Ia terus berkomunikasi terkait tantangan belajar dan kebutuhan penunjangnya. Dengan bantuan teman-temannya, dosen, fakultas, serta dukungan universitas, persoalan yang dihadapinya akhirnya terurai satu per satu.
"Saat masuk, itu kepedulian terhadap difabel belum seperti saat ini, tetapi dengan usaha dan komunikasi yang baik, bisa terbentuk suasana inklusif bagi difabel," katanya.
5. Tantangan saat ikuti perkuliahan daring

Pandemik COVID-19, yang menuntut perkuliahan daring, menjadi tantangan baru baginya. Sebab, masih ada beberapa dosen yang menggunakan platform yang kurang aksesibel bagi penyandang difabel.
"Saat kuliah daring cukup kesulitan karena banyak yang harus dilakukan secara mandiri, tapi lagi-lagi dengan komunikasi semua bisa berjalan baik. Untuk mata kuliah yang kuantitatif ada fasilitasi asisten dosen yang datang ke rumah," sebutnya.
Menurutnya, UGM merupakan kampus yang ramah bagi penyandang difabel. Namun, ia berharap ke depan UGM bisa terus mengembangkan pendidikan dan lingkungan yang semakin inklusif bagi mahasiswa penyandang difabel.
6. Giri raih beragam prestasi di tengah keterbatasannya

Giri merupakan sosok yang penuh prestasi. Berbagai prestasi tingkat daerah hingga nasional pernah diraihnya sejak bangku SD hingga SMA. Beberapa di antaranya adalah juara lomba dongeng tingkat DIY, OSN IPS SMP Tingkat Kota Yogyakarta, OSN Ekonomi SMA tingkat Kota Yogyakarta, dan juara nasional Duta Budaya dan Tradisi Indonesia. Lalu masuk ke UGM pun melalui jalur prestasi, yakni SNMPTN Undangan.
Menjadi difabel tak mematahkan semangatnya untuk tetap berprestasi. Ia berhasil mendapatkan beasiswa pendidikan sarjana dari Tanoto Foundation. Saat ini, ia kembali bisa memperoleh beasiswa dari lembaga tersebut untuk melanjutkan pendidikan jenjang S2 di FEB UGM. Giri telah dinyatakan diterima kuliah program Magister Sains FEB UGM.
Dinilai sebagai mahasiswa difabel berprestasi, ia terpilih menerima penghargaan dari Presiden yang diserahkan oleh staf khusus presiden Angkie Yudistia pada Desember 2021 lalu.
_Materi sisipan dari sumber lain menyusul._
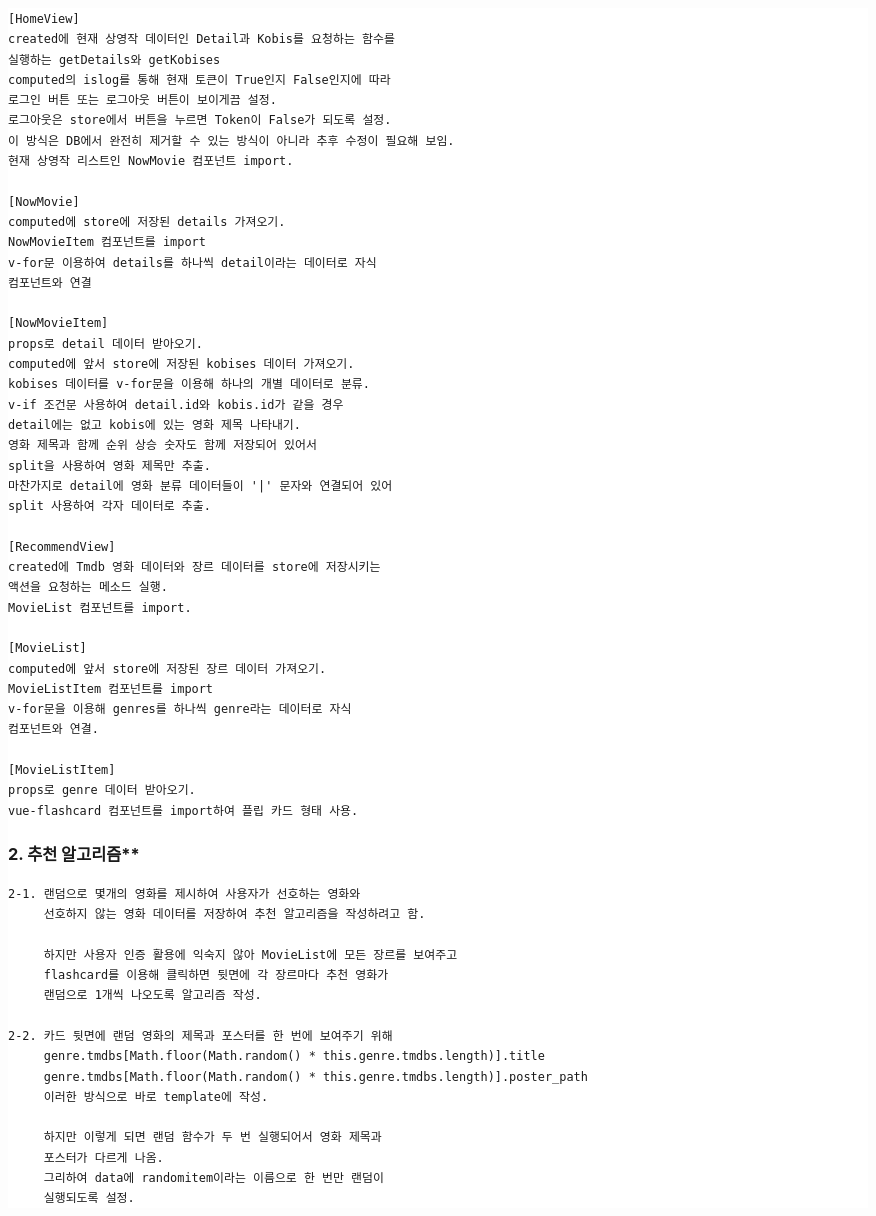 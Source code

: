     [HomeView]
    created에 현재 상영작 데이터인 Detail과 Kobis를 요청하는 함수를
    실행하는 getDetails와 getKobises
    computed의 islog를 통해 현재 토큰이 True인지 False인지에 따라 
    로그인 버튼 또는 로그아웃 버튼이 보이게끔 설정.
    로그아웃은 store에서 버튼을 누르면 Token이 False가 되도록 설정.
    이 방식은 DB에서 완전히 제거할 수 있는 방식이 아니라 추후 수정이 필요해 보임.
    현재 상영작 리스트인 NowMovie 컴포넌트 import.
    
    [NowMovie]
    computed에 store에 저장된 details 가져오기.
    NowMovieItem 컴포넌트를 import
    v-for문 이용하여 details를 하나씩 detail이라는 데이터로 자식
    컴포넌트와 연결
    
    [NowMovieItem]
    props로 detail 데이터 받아오기.
    computed에 앞서 store에 저장된 kobises 데이터 가져오기.
    kobises 데이터를 v-for문을 이용해 하나의 개별 데이터로 분류.
    v-if 조건문 사용하여 detail.id와 kobis.id가 같을 경우 
    detail에는 없고 kobis에 있는 영화 제목 나타내기.
    영화 제목과 함께 순위 상승 숫자도 함께 저장되어 있어서
    split을 사용하여 영화 제목만 추출.
    마찬가지로 detail에 영화 분류 데이터들이 '|' 문자와 연결되어 있어
    split 사용하여 각자 데이터로 추출.
    
    [RecommendView]
    created에 Tmdb 영화 데이터와 장르 데이터를 store에 저장시키는 
    액션을 요청하는 메소드 실행.
    MovieList 컴포넌트를 import.
    
    [MovieList]
    computed에 앞서 store에 저장된 장르 데이터 가져오기.
    MovieListItem 컴포넌트를 import
    v-for문을 이용해 genres를 하나씩 genre라는 데이터로 자식 
    컴포넌트와 연결.
    
    [MovieListItem]
    props로 genre 데이터 받아오기.
    vue-flashcard 컴포넌트를 import하여 플립 카드 형태 사용.

### 2. 추천 알고리즘**

    2-1. 랜덤으로 몇개의 영화를 제시하여 사용자가 선호하는 영화와
         선호하지 않는 영화 데이터를 저장하여 추천 알고리즘을 작성하려고 함.
    
         하지만 사용자 인증 활용에 익숙지 않아 MovieList에 모든 장르를 보여주고
         flashcard를 이용해 클릭하면 뒷면에 각 장르마다 추천 영화가
         랜덤으로 1개씩 나오도록 알고리즘 작성.
    
    2-2. 카드 뒷면에 랜덤 영화의 제목과 포스터를 한 번에 보여주기 위해
         genre.tmdbs[Math.floor(Math.random() * this.genre.tmdbs.length)].title
         genre.tmdbs[Math.floor(Math.random() * this.genre.tmdbs.length)].poster_path
         이러한 방식으로 바로 template에 작성.
    
         하지만 이렇게 되면 랜덤 함수가 두 번 실행되어서 영화 제목과
         포스터가 다르게 나옴.
         그리하여 data에 randomitem이라는 이름으로 한 번만 랜덤이
         실행되도록 설정.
Lalu, hasil penelitiannya untuk tugas akhir atau skripsi berjudul 'Manajemen di Era Digitalisasi' juga terpilih masuk menjadi book chapter yang akan diterbitkan Departemen Manajemen FEB UGM. Ia pun banyak diundang menjadi pembicara di berbagai kesempatan terkait menumbuhkan lingkungan inklusif bagi difabel.